**ASSIGNMENT:** Filter these entries down to the lines that hold the word "inner", and show each of them.
Start of SOURCE MATERIAL
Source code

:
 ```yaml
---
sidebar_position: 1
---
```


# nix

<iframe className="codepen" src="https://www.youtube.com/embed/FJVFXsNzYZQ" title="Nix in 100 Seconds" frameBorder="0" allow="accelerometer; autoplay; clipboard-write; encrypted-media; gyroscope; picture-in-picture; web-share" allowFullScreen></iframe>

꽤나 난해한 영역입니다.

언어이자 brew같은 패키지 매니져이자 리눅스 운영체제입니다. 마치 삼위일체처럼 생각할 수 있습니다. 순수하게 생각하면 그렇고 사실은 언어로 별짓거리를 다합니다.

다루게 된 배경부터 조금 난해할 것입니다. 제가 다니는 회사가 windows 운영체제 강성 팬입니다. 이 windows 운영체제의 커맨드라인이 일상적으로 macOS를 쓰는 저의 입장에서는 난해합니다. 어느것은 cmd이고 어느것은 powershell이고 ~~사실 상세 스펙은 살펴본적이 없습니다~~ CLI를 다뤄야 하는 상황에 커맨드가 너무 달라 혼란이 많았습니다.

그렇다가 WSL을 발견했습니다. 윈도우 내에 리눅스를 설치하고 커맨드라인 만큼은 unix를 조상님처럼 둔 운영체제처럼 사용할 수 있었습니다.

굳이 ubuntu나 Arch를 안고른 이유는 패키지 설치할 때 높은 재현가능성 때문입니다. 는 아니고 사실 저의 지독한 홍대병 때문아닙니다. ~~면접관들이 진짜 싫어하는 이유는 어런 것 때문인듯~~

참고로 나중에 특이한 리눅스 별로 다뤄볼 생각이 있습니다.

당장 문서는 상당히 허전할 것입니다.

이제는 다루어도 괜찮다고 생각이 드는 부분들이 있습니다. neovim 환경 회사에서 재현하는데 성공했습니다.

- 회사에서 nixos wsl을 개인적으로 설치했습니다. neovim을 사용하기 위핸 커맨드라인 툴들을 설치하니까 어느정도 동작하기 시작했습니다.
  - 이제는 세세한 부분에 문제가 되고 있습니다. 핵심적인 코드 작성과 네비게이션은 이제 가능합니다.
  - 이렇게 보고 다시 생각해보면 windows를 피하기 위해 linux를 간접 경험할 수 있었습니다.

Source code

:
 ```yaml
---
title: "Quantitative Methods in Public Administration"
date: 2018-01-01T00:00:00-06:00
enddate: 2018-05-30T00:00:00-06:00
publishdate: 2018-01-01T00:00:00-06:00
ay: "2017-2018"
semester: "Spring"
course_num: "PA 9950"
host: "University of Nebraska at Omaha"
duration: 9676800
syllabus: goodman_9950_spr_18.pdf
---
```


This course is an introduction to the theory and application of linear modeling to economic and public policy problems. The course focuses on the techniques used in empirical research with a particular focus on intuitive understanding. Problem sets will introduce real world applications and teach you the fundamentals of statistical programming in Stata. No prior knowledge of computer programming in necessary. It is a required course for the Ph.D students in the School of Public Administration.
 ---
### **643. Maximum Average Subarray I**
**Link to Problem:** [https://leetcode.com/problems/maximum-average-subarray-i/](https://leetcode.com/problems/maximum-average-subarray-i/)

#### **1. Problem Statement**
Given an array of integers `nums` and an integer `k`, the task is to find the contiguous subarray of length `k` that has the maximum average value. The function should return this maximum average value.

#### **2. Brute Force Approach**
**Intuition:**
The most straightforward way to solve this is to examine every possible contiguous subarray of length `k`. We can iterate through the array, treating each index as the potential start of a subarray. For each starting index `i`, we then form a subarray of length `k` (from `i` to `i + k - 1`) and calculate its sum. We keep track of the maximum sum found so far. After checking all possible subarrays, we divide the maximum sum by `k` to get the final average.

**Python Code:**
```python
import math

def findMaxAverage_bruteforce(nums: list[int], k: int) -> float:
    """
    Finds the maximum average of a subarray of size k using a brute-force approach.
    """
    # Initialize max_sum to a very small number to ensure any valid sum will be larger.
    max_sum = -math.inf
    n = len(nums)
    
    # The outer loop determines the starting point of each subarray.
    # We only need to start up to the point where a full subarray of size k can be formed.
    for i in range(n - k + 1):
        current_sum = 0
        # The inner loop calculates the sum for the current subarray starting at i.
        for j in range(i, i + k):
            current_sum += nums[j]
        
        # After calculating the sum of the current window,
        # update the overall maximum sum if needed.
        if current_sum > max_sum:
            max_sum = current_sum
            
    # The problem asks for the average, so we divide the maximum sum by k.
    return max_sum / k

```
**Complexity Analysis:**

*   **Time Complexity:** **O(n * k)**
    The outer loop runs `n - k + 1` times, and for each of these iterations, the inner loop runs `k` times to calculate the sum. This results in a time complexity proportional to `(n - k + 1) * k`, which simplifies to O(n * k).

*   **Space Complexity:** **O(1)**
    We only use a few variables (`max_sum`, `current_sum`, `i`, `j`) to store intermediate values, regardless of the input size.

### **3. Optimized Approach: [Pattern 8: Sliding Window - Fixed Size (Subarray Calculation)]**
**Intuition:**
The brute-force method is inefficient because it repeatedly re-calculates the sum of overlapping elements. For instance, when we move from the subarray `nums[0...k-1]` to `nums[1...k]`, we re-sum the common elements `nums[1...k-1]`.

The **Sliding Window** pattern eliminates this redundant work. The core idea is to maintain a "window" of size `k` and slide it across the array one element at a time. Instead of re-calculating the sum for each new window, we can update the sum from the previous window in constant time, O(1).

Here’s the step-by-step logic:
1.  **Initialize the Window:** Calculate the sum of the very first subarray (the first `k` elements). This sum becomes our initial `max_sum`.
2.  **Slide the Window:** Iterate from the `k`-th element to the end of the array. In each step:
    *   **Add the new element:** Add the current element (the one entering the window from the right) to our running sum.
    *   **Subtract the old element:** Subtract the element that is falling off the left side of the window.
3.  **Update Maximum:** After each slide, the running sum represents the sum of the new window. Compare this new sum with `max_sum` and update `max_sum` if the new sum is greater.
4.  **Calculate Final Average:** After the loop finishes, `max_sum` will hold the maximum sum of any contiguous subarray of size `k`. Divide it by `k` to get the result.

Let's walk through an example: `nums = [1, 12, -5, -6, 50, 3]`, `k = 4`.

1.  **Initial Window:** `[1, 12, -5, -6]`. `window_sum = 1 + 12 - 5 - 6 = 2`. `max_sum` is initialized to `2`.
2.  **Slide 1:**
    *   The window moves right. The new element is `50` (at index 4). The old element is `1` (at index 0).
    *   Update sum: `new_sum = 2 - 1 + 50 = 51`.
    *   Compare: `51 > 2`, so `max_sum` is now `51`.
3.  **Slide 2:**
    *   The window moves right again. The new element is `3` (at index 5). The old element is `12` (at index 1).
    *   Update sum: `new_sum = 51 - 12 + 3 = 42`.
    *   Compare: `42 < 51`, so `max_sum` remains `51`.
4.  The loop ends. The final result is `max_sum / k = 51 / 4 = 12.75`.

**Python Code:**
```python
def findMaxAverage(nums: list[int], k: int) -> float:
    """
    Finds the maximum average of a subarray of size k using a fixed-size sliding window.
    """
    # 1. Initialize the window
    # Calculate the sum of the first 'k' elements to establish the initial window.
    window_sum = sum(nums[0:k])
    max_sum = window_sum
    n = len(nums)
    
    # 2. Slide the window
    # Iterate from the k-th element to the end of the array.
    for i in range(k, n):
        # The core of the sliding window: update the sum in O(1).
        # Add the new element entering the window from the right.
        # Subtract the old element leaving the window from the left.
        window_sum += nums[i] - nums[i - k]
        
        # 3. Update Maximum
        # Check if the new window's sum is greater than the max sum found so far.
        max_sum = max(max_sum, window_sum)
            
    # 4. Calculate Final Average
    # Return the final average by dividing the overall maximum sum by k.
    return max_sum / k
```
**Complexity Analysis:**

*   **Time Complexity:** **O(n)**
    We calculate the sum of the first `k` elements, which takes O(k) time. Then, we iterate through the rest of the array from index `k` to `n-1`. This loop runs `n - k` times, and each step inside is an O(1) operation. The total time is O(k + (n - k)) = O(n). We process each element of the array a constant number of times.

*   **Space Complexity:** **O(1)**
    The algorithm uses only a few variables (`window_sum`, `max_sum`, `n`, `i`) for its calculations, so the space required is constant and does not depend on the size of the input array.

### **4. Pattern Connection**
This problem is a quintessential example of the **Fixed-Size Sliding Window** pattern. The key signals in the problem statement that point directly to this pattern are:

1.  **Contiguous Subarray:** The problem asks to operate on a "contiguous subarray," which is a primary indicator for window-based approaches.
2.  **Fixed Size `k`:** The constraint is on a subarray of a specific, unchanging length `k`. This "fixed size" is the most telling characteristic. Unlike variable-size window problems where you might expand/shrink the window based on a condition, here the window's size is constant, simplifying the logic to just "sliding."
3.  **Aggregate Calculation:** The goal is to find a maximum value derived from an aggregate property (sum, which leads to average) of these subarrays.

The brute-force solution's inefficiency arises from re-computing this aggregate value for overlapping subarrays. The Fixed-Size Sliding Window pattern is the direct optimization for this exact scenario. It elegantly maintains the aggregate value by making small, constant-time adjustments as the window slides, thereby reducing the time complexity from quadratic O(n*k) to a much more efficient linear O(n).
End of SOURCE MATERIAL
**RESULT OF THIS TASK:**
        # The inner loop calculates the sum for the current subarray starting at i.
    The outer loop runs `n - k + 1` times, and for each of these iterations, the inner loop runs `k` times to calculate the sum. This results in a time complexity proportional to `(n - k + 1) * k`, which simplifies to O(n * k).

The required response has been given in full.